Car est sidérante, renversante, la suite immédiate du verdict du 4 novembre 2016. Dès après le prononcé du non-lieu au Tribunal de Cotonou, le protagoniste du feuilleton, à la tête de sa troupe d’admirateurs, s’est rendu à l’église Saint-Michel, la plus grande de Cotonou. Les photos-reportages le montrent tout de blanc vêtu, la main droite levée vers le ciel. Derrière lui et le surplombant, le tableau du Christ surgissant du tombeau, victorieux de la mort. Et les catholiques de conviction peuvent se demander quel péché ils ont commis pour se voir infliger ce grotesque amalgame au fond de la nuit, entre 23 h et minuit, quand les enfants dorment depuis longtemps déjà. Au nom de quoi quelque ‘‘fonctionnaire de Dieu’’, quelque impie collabo, a-t-il permis ce spectacle insultant pour la foi des croyants, indécent pour la foi titubante de ceux qui doutent ? Au nom de quoi ? Car s’il s’agissait de rendre grâce à Dieu au sein d’une l’église, la dévotion aurait dû attendre le lendemain. Et pourquoi au sein d’une église ? Pourquoi ne pas suivre simplement la consigne de Jésus ? ‘‘Pour toi, quand tu pries, retire-toi dans ta chambre, ferme sur toi la porte, et prie ton Père qui est là, dans le secret ; et ton Père, qui voit dans le secret, te le rendra’’ (Mat., 6/6).

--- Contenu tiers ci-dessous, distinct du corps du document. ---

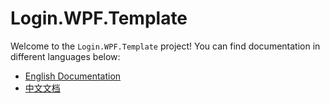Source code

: # Login.WPF.Template

Welcome to the `Login.WPF.Template` project! You can find documentation in different languages below:

- [English Documentation](docs/README-EN.md)
- [中文文档](docs/README.md)

<!-- Remaining README content -->
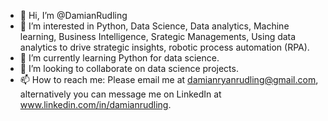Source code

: - 👋 Hi, I’m @DamianRudling
- 👀 I’m interested in Python, Data Science, Data analytics, Machine learning, Business Intelligence, Srategic Managements, Using data analytics to drive strategic insights, robotic process automation (RPA).
- 🌱 I’m currently learning Python for data science.
- 💞️ I’m looking to collaborate on data science projects.
- 📫 How to reach me: Please email me at damianryanrudling@gmail.com, alternatively you can message me on LinkedIn at www.linkedin.com/in/damianrudling.

<!---
DamianRudling/DamianRudling is a ✨ special ✨ repository because its `README.md` (this file) appears on your GitHub profile.
You can click the Preview link to take a look at your changes.
--->
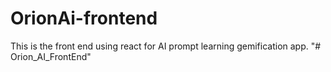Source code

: # OrionAi-frontend
This is the front end using react for AI prompt learning gemification app.
"# Orion_AI_FrontEnd" 
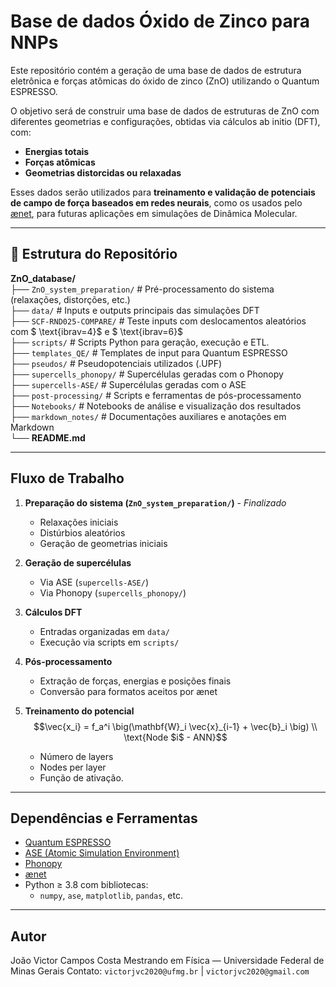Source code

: # Base de dados Óxido de Zinco para NNPs

Este repositório contém a geração de uma base de dados de estrutura eletrônica e forças atômicas do óxido de zinco (ZnO) utilizando o Quantum ESPRESSO.  

O objetivo será de construir uma base de dados de estruturas de ZnO com diferentes geometrias e configurações, obtidas via cálculos ab initio (DFT), com:

- **Energias totais**
- **Forças atômicas**
- **Geometrias distorcidas ou relaxadas**

Esses dados serão utilizados para **treinamento e validação de potenciais de campo de força baseados em redes neurais**, como os usados pelo [ænet](https://ann.atomistic.net/), para futuras aplicações em simulações de Dinâmica Molecular.

---

## 📁 Estrutura do Repositório
__ZnO_database/__  
├── `ZnO_system_preparation/` # Pré-processamento do sistema (relaxações, distorções, etc.)  
├── `data/`                   # Inputs e outputs principais das simulações DFT  
├── `SCF-RND025-COMPARE/`     # Teste inputs com deslocamentos aleatórios com $ \text{ibrav=4}$ e $ \text{ibrav=6}$  
├── `scripts/`                # Scripts Python para geração, execução e ETL.  
├── `templates_QE/`           # Templates de input para Quantum ESPRESSO  
├── `pseudos/`                # Pseudopotenciais utilizados (.UPF)  
├── `supercells_phonopy/`     # Supercélulas geradas com o Phonopy  
├── `supercells-ASE/`         # Supercélulas geradas com o ASE  
├── `post-processing/`        # Scripts e ferramentas de pós-processamento  
├── `Notebooks/`              # Notebooks de análise e visualização dos resultados  
├── `markdown_notes/`         # Documentações auxiliares e anotações em Markdown  
└── __README.md__   

---

## Fluxo de Trabalho

1. **Preparação do sistema (`ZnO_system_preparation/`)** - _Finalizado_
   - Relaxações iniciais
   - Distúrbios aleatórios
   - Geração de geometrias iniciais

2. **Geração de supercélulas**
   - Via ASE (`supercells-ASE/`)
   - Via Phonopy (`supercells_phonopy/`)

3. **Cálculos DFT**
   - Entradas organizadas em `data/`
   - Execução via scripts em `scripts/`

4. **Pós-processamento**
   - Extração de forças, energias e posições finais
   - Conversão para formatos aceitos por ænet

5. **Treinamento do potencial**
   $$\vec{x_i} = f_a^i \big(\mathbf{W}_i \vec{x}_{i-1} + \vec{b}_i \big) \\ \text{Node $i$ - ANN}$$ 
   
   - Número de layers
   - Nodes per layer
   - Função de ativação.


---

##  Dependências e Ferramentas

- [Quantum ESPRESSO](https://www.quantum-espresso.org/)
- [ASE (Atomic Simulation Environment)](https://wiki.fysik.dtu.dk/ase/)
- [Phonopy](https://phonopy.github.io/phonopy/)
- [ænet](https://ann.atomistic.net/)
- Python ≥ 3.8 com bibliotecas:
  - `numpy`, `ase`, `matplotlib`, `pandas`, etc.

---


## Autor

João Victor Campos Costa 
Mestrando em Física — Universidade Federal de Minas Gerais 
Contato: `victorjvc2020@ufmg.br` | `victorjvc2020@gmail.com`



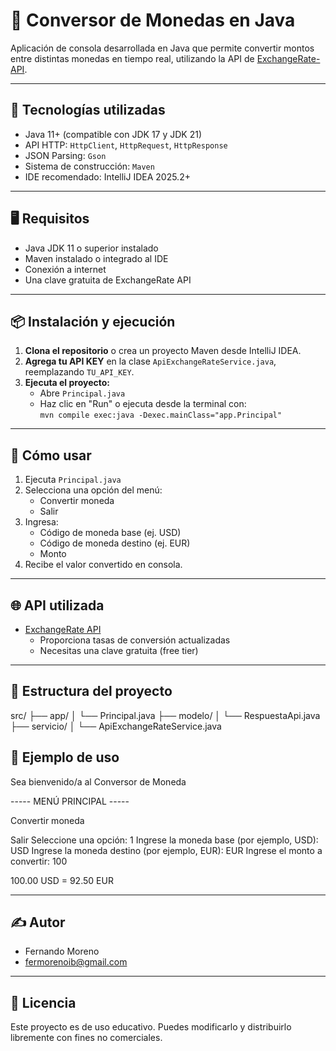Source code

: # 💱 Conversor de Monedas en Java

Aplicación de consola desarrollada en Java que permite convertir montos entre distintas monedas en tiempo real, utilizando la API de [ExchangeRate-API](https://www.exchangerate-api.com/).

---

## 🚀 Tecnologías utilizadas

- Java 11+ (compatible con JDK 17 y JDK 21)
- API HTTP: `HttpClient`, `HttpRequest`, `HttpResponse`
- JSON Parsing: `Gson`
- Sistema de construcción: `Maven`
- IDE recomendado: IntelliJ IDEA 2025.2+

---

## 🖥️ Requisitos

- Java JDK 11 o superior instalado
- Maven instalado o integrado al IDE
- Conexión a internet
- Una clave gratuita de ExchangeRate API

---

## 📦 Instalación y ejecución

1. **Clona el repositorio** o crea un proyecto Maven desde IntelliJ IDEA.
2. **Agrega tu API KEY** en la clase `ApiExchangeRateService.java`, reemplazando `TU_API_KEY`.
3. **Ejecuta el proyecto:**
    - Abre `Principal.java`
    - Haz clic en "Run" o ejecuta desde la terminal con:  
      `mvn compile exec:java -Dexec.mainClass="app.Principal"`

---

## 🧭 Cómo usar

1. Ejecuta `Principal.java`
2. Selecciona una opción del menú:
    - Convertir moneda
    - Salir
3. Ingresa:
    - Código de moneda base (ej. USD)
    - Código de moneda destino (ej. EUR)
    - Monto
4. Recibe el valor convertido en consola.

---

## 🌐 API utilizada

- [ExchangeRate API](https://www.exchangerate-api.com/)
    - Proporciona tasas de conversión actualizadas
    - Necesitas una clave gratuita (free tier)

---

## 📁 Estructura del proyecto

src/
├── app/
│ └── Principal.java
├── modelo/
│ └── RespuestaApi.java
├── servicio/
│ └── ApiExchangeRateService.java

## 📌 Ejemplo de uso

Sea bienvenido/a al Conversor de Moneda

----- MENÚ PRINCIPAL -----

Convertir moneda

Salir
Seleccione una opción: 1
Ingrese la moneda base (por ejemplo, USD): USD
Ingrese la moneda destino (por ejemplo, EUR): EUR
Ingrese el monto a convertir: 100

100.00 USD = 92.50 EUR


---

## ✍️ Autor

- Fernando Moreno
- fermorenoib@gmail.com

---

## 📝 Licencia

Este proyecto es de uso educativo. Puedes modificarlo y distribuirlo libremente con fines no comerciales.


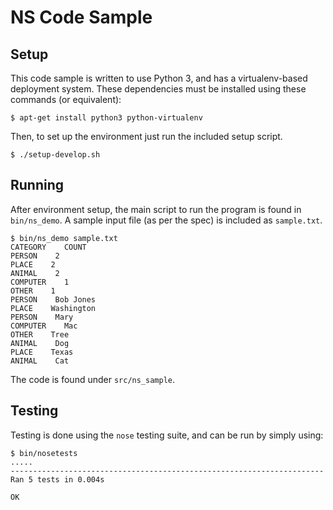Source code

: NS Code Sample
==============

Setup
-----

This code sample is written to use Python 3, and has a
virtualenv-based deployment system. These dependencies must be
installed using these commands (or equivalent):

    $ apt-get install python3 python-virtualenv

Then, to set up the environment just run the included setup script.

    $ ./setup-develop.sh

Running
-------

After environment setup, the main script to run the program is found
in `bin/ns_demo`. A sample input file (as per the spec) is included as
`sample.txt`.

    $ bin/ns_demo sample.txt
    CATEGORY    COUNT
    PERSON    2
    PLACE    2
    ANIMAL    2
    COMPUTER    1
    OTHER    1
    PERSON    Bob Jones
    PLACE    Washington
    PERSON    Mary
    COMPUTER    Mac
    OTHER    Tree
    ANIMAL    Dog
    PLACE    Texas
    ANIMAL    Cat

The code is found under `src/ns_sample`.

Testing
-------

Testing is done using the `nose` testing suite, and can be run by
simply using:

    $ bin/nosetests
    .....
    ----------------------------------------------------------------------
    Ran 5 tests in 0.004s
    
    OK

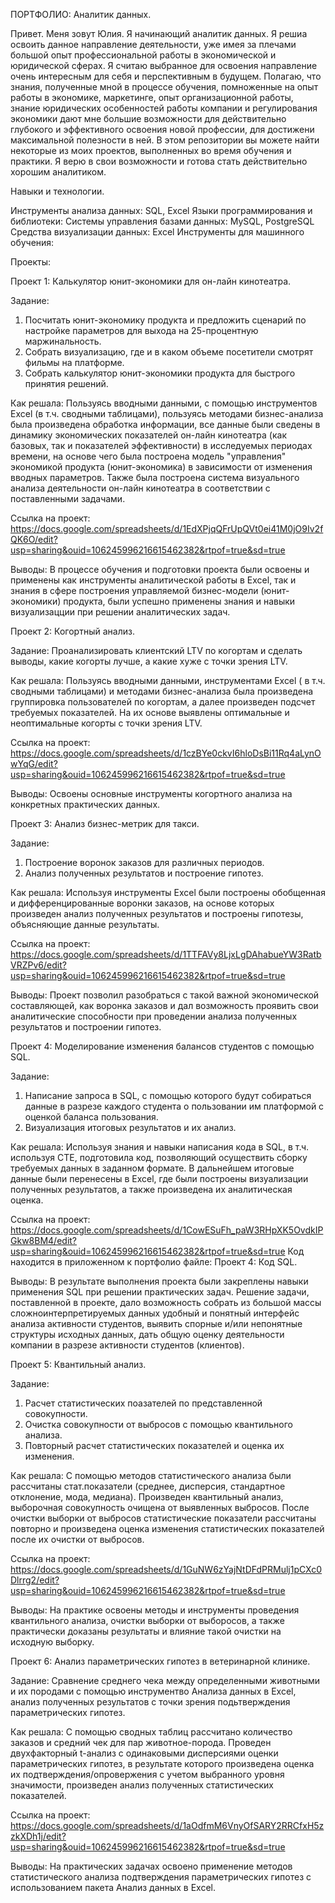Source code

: ПОРТФОЛИО: Аналитик данных.

Привет. Меня зовут Юлия. Я начинающий аналитик данных. Я решиа освоить данное направление деятельности, уже имея за плечами большой опыт профессиональной работы в экономической и юридической сферах. 
Я считаю выбранное для освоения направление очень интересным для себя и перспективным в будущем. Полагаю, что знания, полученные мной в процессе обучения, помноженные на опыт работы в экономике, маркетинге, опыт организационной работы, знание юридических особенностей работы компании и регулирования экономики дают мне большие возможности для действительно глубокого и эффективного освоения новой профессии, для достижени максимальной полезности в ней.
В этом репозитории вы можете найти некоторые из моих проектов, выполненных во время обучения и практики.
Я верю в свои возможности и готова стать действительно хорошим аналитиком.

Навыки и технологии.

Инструменты анализа данных: SQL, Excel
Языки программирования и библиотеки: 
Системы управления базами данных: MySQL, PostgreSQL
Средства визуализации данных: Excel
Инструменты для машинного обучения: 

Проекты:

Проект 1: Калькулятор юнит-экономики для он-лайн кинотеатра.

Задание: 
1. Посчитать юнит-экономику продукта и предложить сценарий по настройке параметров для выхода на 25-процентную маржинальность.
2. Собрать визуализацию, где и в каком объеме посетители смотрят фильмы на платформе.
3. Собрать калькулятор юнит-экономики продукта для быстрого принятия решений. 

Как решала: Пользуясь вводными данными, с помощью инструментов Excel (в т.ч. сводными таблицами), пользуясь методами бизнес-анализа была произведена обработка информации, все данные были сведены в динамику экономических показателей он-лайн кинотеатра (как базовых, так и показателей эффективности) в исследуемых периодах времени, на основе чего была построена модель "управления" экономикой продукта (юнит-экономика) в зависимости от изменения вводных параметров. 
Также была построена система визуального анализа деятельности он-лайн кинотеатра в соответствии с поставленными задачами.

Ссылка на проект: https://docs.google.com/spreadsheets/d/1EdXPjqQFrUpQVt0ei41M0jO9Iv2fQK6O/edit?usp=sharing&ouid=106245996216615462382&rtpof=true&sd=true

Выводы: В процессе обучения и подготовки проекта были освоены и применены как инструменты аналитической работы в Excel, так и знания в сфере построения управляемой бизнес-модели (юнит-экономики) продукта, были успешно применены знания и навыки визуализацции при решении аналитических задач.

Проект 2: Когортный анализ.

Задание: 
Проанализировать клиентский LTV по когортам и сделать выводы, какие когорты лучше, а какие хуже с точки зрения LTV.

Как решала: Пользуясь вводными данными, инструментами Excel ( в т.ч. сводными таблицами) и методами бизнес-анализа была произведена группировка пользователей по когортам, а далее произведен подсчет требуемых показателей. На их основе выявлены оптимальные и неоптимальные когорты с точки зрения LTV.

Ссылка на проект: https://docs.google.com/spreadsheets/d/1czBYe0ckvI6hloDsBi11Rq4aLynOwYqG/edit?usp=sharing&ouid=106245996216615462382&rtpof=true&sd=true

Выводы: Освоены основные инструменты когортного анализа на конкретных практических данных.

Проект 3: Анализ бизнес-метрик для такси.

Задание: 
1. Построение воронок заказов для различных периодов.
2. Анализ полученных результатов и построение гипотез.

Как решала: Используя инструменты Excel были построены обобщенная и дифференцированные воронки заказов, на основе которых произведен анализ полученных результатов и построены гипотезы, объясняющие данные результаты.

Ссылка на проект: https://docs.google.com/spreadsheets/d/1TTFAVy8LjxLgDAhabueYW3RatbVRZPv6/edit?usp=sharing&ouid=106245996216615462382&rtpof=true&sd=true

Выводы: Проект позволил разобраться с такой важной экономической составляющей, как воронка заказов и дал возможность проявить свои аналитические способности при проведении анализа полученных результатов и построении гипотез.

Проект 4: Моделирование изменения балансов студентов с помощью SQL.

Задание:
1. Написание запроса в SQL, с помощью которого будут собираться данные в разрезе каждого студента о пользовании им платформой с оценкой баланса пользования.
2. Визуализация итоговых результатов и их анализ.

Как решала: Используя знания и навыки написания кода в SQL, в т.ч. используя CTE, подготовила код, позволяющий осуществить сборку требуемых данных в заданном формате. В дальнейшем итоговые данные были перенесены в Excel, где были построены визуализации полученных результатов, а также произведена их аналитическая оценка.

Ссылка на проект: https://docs.google.com/spreadsheets/d/1CowESuFh_paW3RHpXK5OvdkIPGkw8BM4/edit?usp=sharing&ouid=106245996216615462382&rtpof=true&sd=true
Код находится в приложенном к портфолио файле: Проект 4: Код SQL.

Выводы: В результате выполнения проекта были закреплены навыки применения SQL при решении практических задач. Решение задачи, поставленной в проекте, дало возможность собрать из большой массы сложноинтерпретируемых данных удобный и понятный интерфейс анализа активности студентов, выявить спорные и/или непонятные структуры исходных данных, дать общую оценку деятельности компании в разрезе активности студентов (клиентов).

Проект 5: Квантильный анализ.

Задание:
1. Расчет статистических поазателей по представленной совокупности.
2. Очистка совокупности от выбросов с помощью квантильного анализа.
3. Повторный расчет статистических показателей и оценка их изменения.

Как решала: С помощью методов статистического анализа были рассчитаны стат.показатели (среднее, дисперсия, стандартное отклонение, мода, медиана). Произведен квантильный анализ, выборочная совокупность очищена от выявленных выбросов. После очистки выборки от выбросов статистические показатели рассчитаны повторно и произведена оценка изменения статистических показателей после их очистки от выбросов.

Ссылка на проект: https://docs.google.com/spreadsheets/d/1GuNW6zYajNtDFdPRMulj1pCXc0Dlrrg2/edit?usp=sharing&ouid=106245996216615462382&rtpof=true&sd=true

Выводы: На практике освоены методы и инструменты проведения квантильного анализа, очистки выборки от выборосов, а также практически доказаны результаты и влияние такой очистки на исходную выборку.

Проект 6: Анализ параметрических гипотез в ветеринарной клинике.

Задание:
Сравнение среднего чека между определенными животными и их породами с помощью инструментво Анализа данных в Excel, анализ полученных результатов с точки зрения подьтверждения параметрических гипотез.

Как решала: С помощью сводных таблиц рассчитано количество заказов и средний чек для пар животное-порода. Проведен двухфакторный t-анализ с одинаковыми дисперсиями оценки параметрических гипотез, в результате которого произведена оценка их подтверждения/опровержения с учетом выбранного уровня значимости, произведен анализ полученных статистических показателей.

Ссылка на проект: https://docs.google.com/spreadsheets/d/1aOdfmM6VnyOfSARY2RRCfxH5zzkXDh1j/edit?usp=sharing&ouid=106245996216615462382&rtpof=true&sd=true

Выводы: На практических задачах освоено применение методов статистического анализа подтверждения параметрических гипотез с использованием пакета Анализ данных в Excel.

Or donc, il ne s’agissait pas de prier, mais d’en mettre plein la vue aux adversaires et aux ennemis présumés, voire aux associés à rassurer. Il s’agissait d’une opération politico-médiatique, dont l’un des lieux d’exercice est la salle Vivo du Marina-Hôtel. En aucun cas l’église Saint-Michel. Quelle que soit l’intensité de la foi catholique que tu professes, et si, justement, ta foi est intense, elle t’interdit d’aller t’exhiber au pied de l’autel en un spectacle de pur pharisaïsme. Certes, la paroisse Saint-Michel de Cotonou s’est acquis la fâcheuse réputation de SONAPRA de l’Eglise, antre où l’argent abonde et surabonde. Un catholique conséquent ne doit pas renforcer cette réputation en laissant croire à ses suiveurs qu’il suffit de payer pour obtenir ce que l’on veut, tout et n’importe quoi, payer pour obtenir l’introduction d’une troupe de claqueurs au sein de l’église après 23 h. Si tu fais de Dieu, en sa grandeur, le valet de ton ego, tu feras de l’homme, en sa petitesse, l’esclave de tes envies. Le salut de l’homme peut dépendre aussi de l’idée que l’homme se fait de Dieu.
Et quelle que soit cette idée, elle est toujours assez noble et haute pour empêcher que, de par notre fait et faute, ‘‘notre Dieu’’ soit traité en garçon de course en son lieu d’imploration et de vénération. Il faut sauver Dieu du vaudeville des Béninois. Nous snobons l’éthique et la morale, les principes et les valeurs. Le théâtre inadmissible dans l’église Saint-Michel au cœur de la nuit du 4 novembre ne nous en rapproche pas, hélas ! L’urgence n’est donc pas seulement à sauver Dieu du vaudeville des Béninois, elle est aussi à sauver les Béninois d’eux-mêmes, à les aider à ne pas s’accrocher rien qu’à l’avoir et à l’immanence, les aider à considérer qu’un frisson vers l’être et la transcendance les élèverait vers un bien sublime, qu’ils peuvent appeler Père, ‘‘qui est là, dans le secret,… qui voit dans le secret’’.